Грузовик всего лишь машина, он не может истекать кровью. Значит…
Начала пересчитывать девочек, растерянно стоявших и сидевших на берегу. В гудящей голове цифры путались, к тому же очень хотелось все бросить, лечь и уснуть. В общем, воспитанниц почему-то получалось слишком много. Наконец, собравшись с силами, догадалась просто пробежаться по лицам и требовательно спросила:
– Где Рианна?
– Ее ранило, – ответила Кира.
– И почему вы ее не вытащили?!
– Но… Но Лиска, не надо на нас кричать. Ее ведь сильно ранило, зачем ее вытаскивать.
– Не слушай ты эту дуру, – заявила Миа, со страдальческим видом потирая плечо, где на платье виднелась неряшливая прореха. – Шоколадки больше нет, она умерла.
– Да что ты такое говоришь?! – возмущенно вскинулась Кира.
– А что мне еще говорить, если пуля разбила ей голову?! Вон, посмотри на Лолу, она даже слова сказать не может, на ней лица нет, потому что прямо в нее отлетел глаз Рианны. Дура ты недоделанная, неужели и правда думаешь, что ее всего лишь ранило?!
– Заткнитесь обе, – устало проронила я. – На ваши вопли со всего Улья мертвяки сбегутся.
Не знаю, наврала Миа насчет глаза или нет, но Лола, панически пугавшаяся всего, что связано с тварями, тут же нарушила приписанное ей гробовое молчание и чуть ли не взвыла:
– Лиска, здесь есть зараженные?!
– Боже ты мой, да мы тут точно умрем с такими тупыми вопросами! – простонала Миа, продолжая потирать плечо.
Это я уже боком слушала, забираясь в машину. Несмотря на распахнутую настежь заднюю дверь и разгорающийся рассвет, внутри все еще слишком сумрачно, мне пришлось немножко подождать, чтобы зрение приспособилось к слабому освещению.
Вроде бы ничего всерьез не сломало, все кресла остались на своих местах. Даже непонятно, что же так могло скрипеть, трещать и хрустеть при попаданиях пуль. Подбираясь к любимому месту Рианны, почти не сомневалась, что меня вот-вот стошнит. В той стороне слишком много крови, абсолютно все ею залито. Однако я ошиблась, меня при виде такого зрелища даже чуть-чуть не замутило – такая вот странность.
Рианна так и осталась пристегнутой к креслу. Тело ее обмякло, сложилось почти вдвое, и это очень хорошо, потому что я сейчас не смогла разглядеть лицо Шоколадки. Ее пышная копна курчавых волос неряшливо скукожилась, отвратительно слиплась, сбоку, в районе виска, все перепачкано и бугрится какая-то омерзительная масса, о происхождении которой не хочется задумываться.
Стараясь не смотреть на этот кошмар, осторожно ухватилась за ладонь, попыталась нащупать пульс, прекрасно понимая, что в этом нет ни малейшего смысла. Запястье уже успело заметно остыть, сразу это почувствовала, к тому же вокруг столько крови, что в Рианне, наверное, не осталось ни капли.
Не может человек выжить после такой кровопотери.
Я глаз не сводила с Шоколадки, но все же краешком поля зрения заметила какую-то несообразность и, обернувшись, едва не вскрикнула от неожиданности.
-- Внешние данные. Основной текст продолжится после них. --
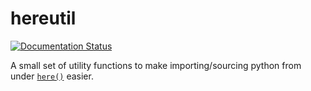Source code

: # hereutil

[![Documentation Status](https://readthedocs.org/projects/hereutil/badge/?version=latest)](https://hereutil.readthedocs.io/en/latest/?badge=latest)


A small set of utility functions to make importing/sourcing python from under [`here()`](https://pypi.org/project/pyprojroot/) easier. 


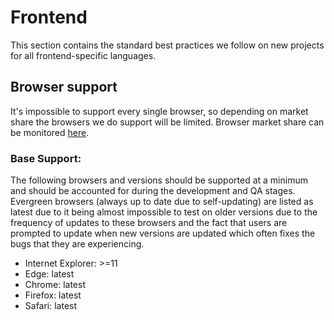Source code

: # Frontend

This section contains the standard best practices we follow on new projects for all frontend-specific languages.

## Browser support 

It's impossible to support every single browser, so depending on market share the browsers we do support will be limited. Browser market share can be monitored [here](https://netmarketshare.com/browser-market-share.aspx?id=browsersDesktopVersions). 

### Base Support:

The following browsers and versions should be supported at a minimum and should be accounted for during the development and QA stages. Evergreen browsers (always up to date due to self-updating) are listed as latest due to it being almost impossible to test on older versions due to the frequency of updates to these browsers and the fact that users are prompted to update when new versions are updated which often fixes the bugs that they are experiencing.

- Internet Explorer: >=11
- Edge: latest
- Chrome: latest
- Firefox: latest
- Safari: latest

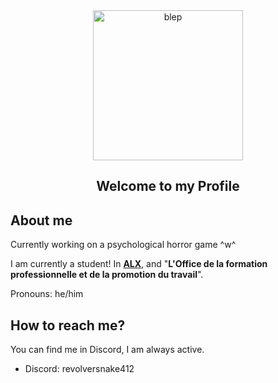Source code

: <div>
  <div align="center">
    <img width="240" height="240" src="https://gcdnb.pbrd.co/images/CVvzMxntevZV.gif?o=1" alt="blep">
  </div>
  <h2 align="center">Welcome to my Profile</h2>
</div>
<div>
  <h2>About me</h2>
  <p>Currently working on a psychological horror game ^w^</p>
  <p>I am currently a student! In <a href="https://www.alxafrica.com/"><b>ALX</b></a>, and "<b>L'Office de la formation professionnelle et de la promotion du travail</b>".</p>
  <p>Pronouns: he/him</p>
  <h2>How to reach me?</h2>
  <p>You can find me in Discord, I am always active.</p>
  <ul>
    <li>Discord: revolversnake412</li>
  </ul>
</div>
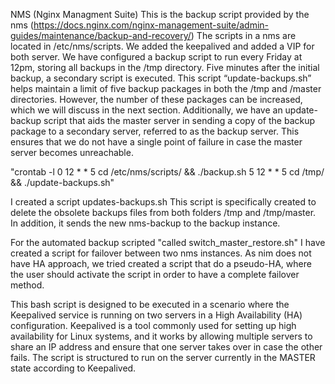 NMS (Nginx Managment Suite)
This is the backup script provided by the nms (https://docs.nginx.com/nginx-management-suite/admin-guides/maintenance/backup-and-recovery/)
The scripts in a nms are located in /etc/nms/scripts.
We added the keepalived and added a VIP for both server.
We have configured a backup script to run every Friday at 12pm, storing all backups in the /tmp directory. Five minutes after the initial backup, a secondary script is executed. This script “update-backups.sh” helps maintain a limit of five backup packages in both the /tmp and /master directories. However, the number of these packages can be increased, which we will discuss in the next section. Additionally, we have an update-backup script that aids the master server in sending a copy of the backup package to a secondary server, referred to as the backup server. This ensures that we do not have a single point of failure in case the master server becomes unreachable.

 "crontab -l
0 12 * * 5 cd /etc/nms/scripts/ && ./backup.sh
5 12 * * 5 cd /tmp/ && ./update-backups.sh"


I created a script updates-backups.sh This script is specifically created to delete the obsolete backups files from both folders /tmp and /tmp/master. In addition, it sends the new nms-backup to the backup instance.



 For the automated backup scripted "called switch_master_restore.sh"
 I have created a script for failover between two nms instances. As nim does not have HA approach, we tried created a script that do a pseudo-HA, where the user should activate the script in order to have a complete failover method.

This bash script is designed to be executed in a scenario where the Keepalived service is running on two servers in a High Availability (HA) configuration. Keepalived is a tool commonly used for setting up high availability for Linux systems, and it works by allowing multiple servers to share an IP address and ensure that one server takes over in case the other fails. The script is structured to run on the server currently in the MASTER state according to Keepalived.

 
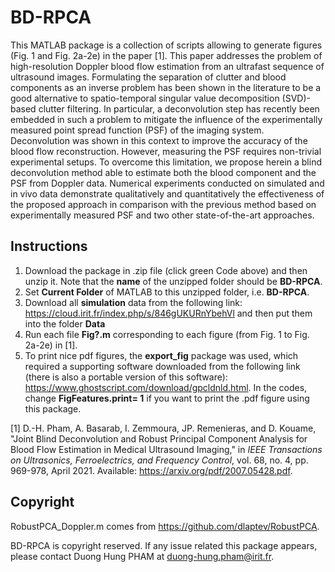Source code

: # BD-RPCA

This MATLAB package is a collection of scripts allowing to generate figures (Fig. 1 and Fig. 2a-2e) in the paper [1]. This paper addresses the problem of high-resolution Doppler blood flow estimation from an ultrafast sequence of ultrasound images. Formulating the separation of clutter and blood components as an inverse problem has been shown in the literature to be a good alternative to spatio-temporal singular value decomposition (SVD)-based clutter filtering. In particular, a deconvolution step has recently been embedded in such a problem to mitigate the influence of the experimentally measured point spread function (PSF) of the imaging system. Deconvolution was shown in this context to improve the accuracy of the blood flow reconstruction. However, measuring the PSF requires non-trivial experimental setups. To overcome this limitation, we propose herein a blind deconvolution method able to estimate both the blood component and the PSF from Doppler data. Numerical experiments conducted on simulated and in vivo data demonstrate qualitatively and quantitatively the effectiveness of the proposed approach in comparison with the previous method based on experimentally measured PSF and two other state-of-the-art approaches.


## Instructions
1. Download the package in .zip file (click green Code above) and then unzip it. Note that the **name** of the unzipped folder should be **BD-RPCA**.  
2. Set **Current Folder** of MATLAB to this unzipped folder, i.e. **BD-RPCA**.  
3. Download all **simulation** data from the following link: 
https://cloud.irit.fr/index.php/s/846gUKURnYbehVl and then put them into the folder **Data**
4. Run each file **Fig?.m** corresponding to each figure (from Fig. 1 to Fig. 2a-2e) in [1]. 
5. To print nice pdf figures, the **export_fig** package was used, which required a supporting software downloaded from the following link (there is also a portable version of this software): https://www.ghostscript.com/download/gpcldnld.html. In the codes, change **FigFeatures.print= 1** if you want to print the .pdf figure using this package. 


[1] D.-H. Pham, A. Basarab, I. Zemmoura, JP. Remenieras, and D. Kouame, "Joint Blind Deconvolution and Robust Principal Component Analysis for Blood Flow Estimation in Medical Ultrasound Imaging," in *IEEE Transactions on Ultrasonics, Ferroelectrics, and Frequency Control*, vol. 68, no. 4, pp. 969-978, April 2021. Available: https://arxiv.org/pdf/2007.05428.pdf.


## Copyright
RobustPCA_Doppler.m comes from https://github.com/dlaptev/RobustPCA.

BD-RPCA is copyright reserved. If any issue related this package appears, please contact Duong Hung PHAM at duong-hung.pham@irit.fr.
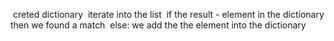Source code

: ​ creted dictionary
​ iterate into the list
​ if the result - element in the dictionary then we found a match 
​ else: we add the the element into the dictionary
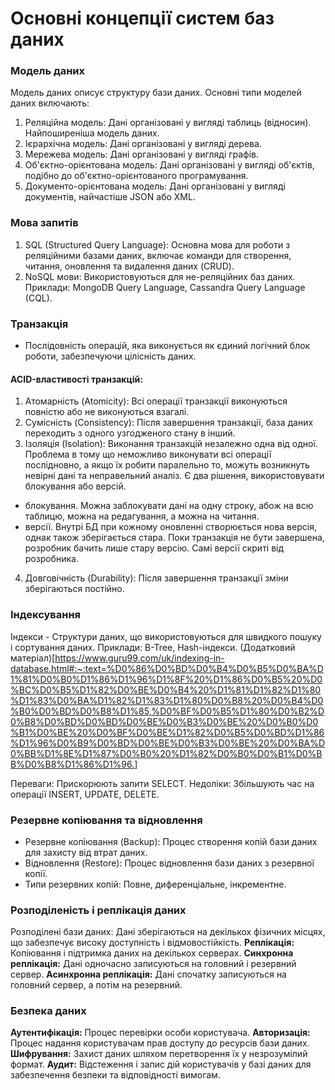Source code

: # Основні концепції систем баз даних
### Модель даних
Модель даних описує структуру бази даних. Основні типи моделей даних включають:

1. Реляційна модель: Дані організовані у вигляді таблиць (відносин). Найпоширеніша модель даних.
2. Ієрархічна модель: Дані організовані у вигляді дерева.
3. Мережева модель: Дані організовані у вигляді графів.
4. Об'єктно-орієнтована модель: Дані організовані у вигляді об'єктів, подібно до об'єктно-орієнтованого програмування.
5. Документо-орієнтована модель: Дані організовані у вигляді документів, найчастіше JSON або XML.

### Мова запитів
1. SQL (Structured Query Language): Основна мова для роботи з реляційними базами даних, включає команди для створення, читання, оновлення та видалення даних (CRUD).
2. NoSQL мови: Використовуються для не-реляційних баз даних. Приклади: MongoDB Query Language, Cassandra Query Language (CQL).

### Транзакція
- Послідовність операцій, яка виконується як єдиний логічний блок роботи, забезпечуючи цілісність даних.

#### ACID-властивості транзакцій:
1. Атомарність (Atomicity): Всі операції транзакції виконуються повністю або не виконуються взагалі.
2. Сумісність (Consistency): Після завершення транзакції, база даних переходить з одного узгодженого стану в інший.
3. Ізоляція (Isolation): Виконання транзакцій незалежно одна від одної. Проблема в тому що неможливо виконувати всі операції послідновно, а якщо їх робити паралельно то, можуть возникнуть невірні дані та неправельний аналіз. Є два рішення, використовувати блокування або версій. 
- блокування. Можна заблокувати дані на одну строку, абож на всю таблицю, можна на редагування, а можна на читання. 
- версії. Внутрі БД при кожному оновленні створюється нова версія, однак також зберігається стара. Поки транзакція не бути завершена, розробник бачить лише стару версію. Самі версії скриті від розробника.
4. Довговічність (Durability): Після завершення транзакції зміни зберігаються постійно.

### Індексування
Індекси - Структури даних, що використовуються для швидкого пошуку і сортування даних. Приклади: B-Tree, Hash-індекси.
(Додатковий матеріал)[https://www.guru99.com/uk/indexing-in-database.html#:~:text=%D0%86%D0%BD%D0%B4%D0%B5%D0%BA%D1%81%D0%B0%D1%86%D1%96%D1%8F%20%D1%86%D0%B5%20%D0%BC%D0%B5%D1%82%D0%BE%D0%B4%20%D1%81%D1%82%D1%80%D1%83%D0%BA%D1%82%D1%83%D1%80%D0%B8%20%D0%B4%D0%B0%D0%BD%D0%B8%D1%85,%D0%BF%D0%B5%D1%80%D0%B2%D0%B8%D0%BD%D0%BD%D0%BE%D0%B3%D0%BE%20%D0%B0%D0%B1%D0%BE%20%D0%BF%D0%BE%D1%82%D0%B5%D0%BD%D1%86%D1%96%D0%B9%D0%BD%D0%BE%D0%B3%D0%BE%20%D0%BA%D0%BB%D1%8E%D1%87%D0%B0%20%D1%82%D0%B0%D0%B1%D0%BB%D0%B8%D1%86%D1%96.]

Переваги: Прискорюють запити SELECT.
Недоліки: Збільшують час на операції INSERT, UPDATE, DELETE.

### Резервне копіювання та відновлення
- Резервне копіювання (Backup): Процес створення копій бази даних для захисту від втрат даних.
- Відновлення (Restore): Процес відновлення бази даних з резервної копії.
- Типи резервних копій: Повне, диференціальне, інкрементне.


### Розподіленість і реплікація даних
Розподілені бази даних: Дані зберігаються на декількох фізичних місцях, що забезпечує високу доступність і відмовостійкість.
**Реплікація:** Копіювання і підтримка даних на декількох серверах.
**Синхронна реплікація:** Дані одночасно записуються на головний і резервний сервер.
**Асинхронна реплікація:** Дані спочатку записуються на головний сервер, а потім на резервний.

### Безпека даних
**Аутентифікація:** Процес перевірки особи користувача.
**Авторизація:** Процес надання користувачам прав доступу до ресурсів бази даних.
**Шифрування:** Захист даних шляхом перетворення їх у незрозумілий формат.
**Аудит:** Відстеження і запис дій користувачів у базі даних для забезпечення безпеки та відповідності вимогам.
Рианна здесь не одинока, за не сплошной перегородкой, условно разделявшей пассажирский отсек на две части, сидела еще одна девочка. И нет ни желания, ни смысла прикасаться к ее запястью, потому что состояние раненой очевидно скверное – вместо правого плеча уродливое месиво, из которого свисает почти оторванная рука. Кровь, хлеставшая из поврежденных сосудов, полностью залила лицо, превратив его в жуткую маску, приоткрытый рот казался зияющей раной.
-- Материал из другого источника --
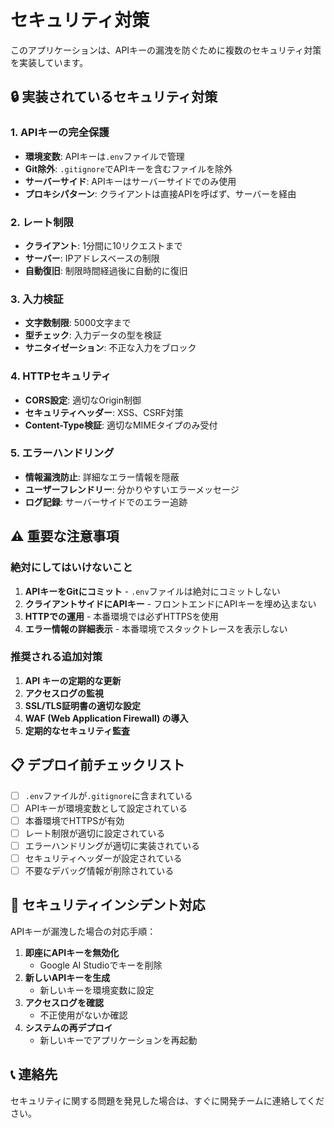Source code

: # セキュリティ対策

このアプリケーションは、APIキーの漏洩を防ぐために複数のセキュリティ対策を実装しています。

## 🔒 実装されているセキュリティ対策

### 1. APIキーの完全保護
- **環境変数**: APIキーは`.env`ファイルで管理
- **Git除外**: `.gitignore`でAPIキーを含むファイルを除外
- **サーバーサイド**: APIキーはサーバーサイドでのみ使用
- **プロキシパターン**: クライアントは直接APIを呼ばず、サーバーを経由

### 2. レート制限
- **クライアント**: 1分間に10リクエストまで
- **サーバー**: IPアドレスベースの制限
- **自動復旧**: 制限時間経過後に自動的に復旧

### 3. 入力検証
- **文字数制限**: 5000文字まで
- **型チェック**: 入力データの型を検証
- **サニタイゼーション**: 不正な入力をブロック

### 4. HTTPセキュリティ
- **CORS設定**: 適切なOrigin制御
- **セキュリティヘッダー**: XSS、CSRF対策
- **Content-Type検証**: 適切なMIMEタイプのみ受付

### 5. エラーハンドリング
- **情報漏洩防止**: 詳細なエラー情報を隠蔽
- **ユーザーフレンドリー**: 分かりやすいエラーメッセージ
- **ログ記録**: サーバーサイドでのエラー追跡

## ⚠️ 重要な注意事項

### 絶対にしてはいけないこと
1. **APIキーをGitにコミット** - `.env`ファイルは絶対にコミットしない
2. **クライアントサイドにAPIキー** - フロントエンドにAPIキーを埋め込まない
3. **HTTPでの運用** - 本番環境では必ずHTTPSを使用
4. **エラー情報の詳細表示** - 本番環境でスタックトレースを表示しない

### 推奨される追加対策
1. **API キーの定期的な更新**
2. **アクセスログの監視**
3. **SSL/TLS証明書の適切な設定**
4. **WAF (Web Application Firewall) の導入**
5. **定期的なセキュリティ監査**

## 📋 デプロイ前チェックリスト

- [ ] `.env`ファイルが`.gitignore`に含まれている
- [ ] APIキーが環境変数として設定されている
- [ ] 本番環境でHTTPSが有効
- [ ] レート制限が適切に設定されている
- [ ] エラーハンドリングが適切に実装されている
- [ ] セキュリティヘッダーが設定されている
- [ ] 不要なデバッグ情報が削除されている

## 🚨 セキュリティインシデント対応

APIキーが漏洩した場合の対応手順：

1. **即座にAPIキーを無効化**
   - Google AI Studioでキーを削除
2. **新しいAPIキーを生成**
   - 新しいキーを環境変数に設定
3. **アクセスログを確認**
   - 不正使用がないか確認
4. **システムの再デプロイ**
   - 新しいキーでアプリケーションを再起動

## 📞 連絡先

セキュリティに関する問題を発見した場合は、すぐに開発チームに連絡してください。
Вот тут меня наконец замутило. Резко отвернувшись, я совершила ошибку – уставилась на Рианну. Не знаю, как после этого не вывернуло наизнанку, но титаническим усилием сумела удержать живот от нехорошего поступка. Обернулась на выход, почти закрыв глаза и часто дыша. И только теперь увидела, что задняя часть грузовика выглядит странно – похожее зрелище можно увидеть ночью, когда смотришь на небеса. Но вместо звезд или того, что в Улье их заменяет, мерцали пробоины от пуль, пропуская свет только-только оторвавшегося от горизонта солнца.